Regardless of your school or department, most programs have a thesis writing component. I don’t know if this is the case for everyone, but the thought of churning out 100+ pages of academic writing terrified me to no end. Yet, I somehow managed to do it, and successfully at that.
“Thesising” as we began to call it in my department, is not easy, but it shouldn’t be terrifying either. It is just another process you have to go through if you want a career in academia. If you break it down, a thesis is essentially a really big essay. At this point, you should be an expert at writing essays, so what’s one more?
Hindsight is 20/20, looking back on my thesis journey there are many things I would do differently. Not to be too harsh on myself as there are things that I did right as well. As I toiled through my thesis I started creating a little list in my head of tips and tricks that just might be handy for someone who is about to begin the ever daunting thesis writing process.

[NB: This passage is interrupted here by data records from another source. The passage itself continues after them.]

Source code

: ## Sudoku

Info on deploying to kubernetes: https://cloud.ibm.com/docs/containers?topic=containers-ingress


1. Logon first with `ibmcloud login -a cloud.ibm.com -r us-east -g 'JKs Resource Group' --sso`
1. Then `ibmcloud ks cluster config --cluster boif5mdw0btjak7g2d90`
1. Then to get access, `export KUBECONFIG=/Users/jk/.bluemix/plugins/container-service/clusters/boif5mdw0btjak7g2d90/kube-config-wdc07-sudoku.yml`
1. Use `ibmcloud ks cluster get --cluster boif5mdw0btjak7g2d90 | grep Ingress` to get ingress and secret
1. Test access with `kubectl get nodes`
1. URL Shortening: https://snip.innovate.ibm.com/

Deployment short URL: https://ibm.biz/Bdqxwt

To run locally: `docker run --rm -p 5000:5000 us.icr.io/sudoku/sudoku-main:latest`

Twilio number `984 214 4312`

- Know what you want to research and get approval from your supervisor
What helped me out immensely was that I knew what I wanted to base my thesis research on before I even applied to Mississippi State. Knowing what you want to study works in your favor since you can gear your classes to help your research (more on this below). However, it is important that you obtain approval from your thesis supervisor if you are coming in with a research question already determined. Your thesis research in not only a reflection of your work but is tied to your university and your committee as well. Your superior will be able to tell you if your research is feasible and ethical. While I came in with a research question in mind, my research design and many important parameters were decided in agreement with my supervisor. However, I’ve noticed that many people do not have a hard and ready research question coming into a graduate program. Most of my peers had general research interests, but not set question. If you do not have an idea question that drives you, the best thing you can do is take on a research question that is pertinent to your supervisor’s research. Chances are your supervisor’s research interests are similar to yours, either theoretically, geographically or methodologically. Additionally, they would be able to provide you with access to the required data more readily, as opposed to trying to secure data from elsewhere.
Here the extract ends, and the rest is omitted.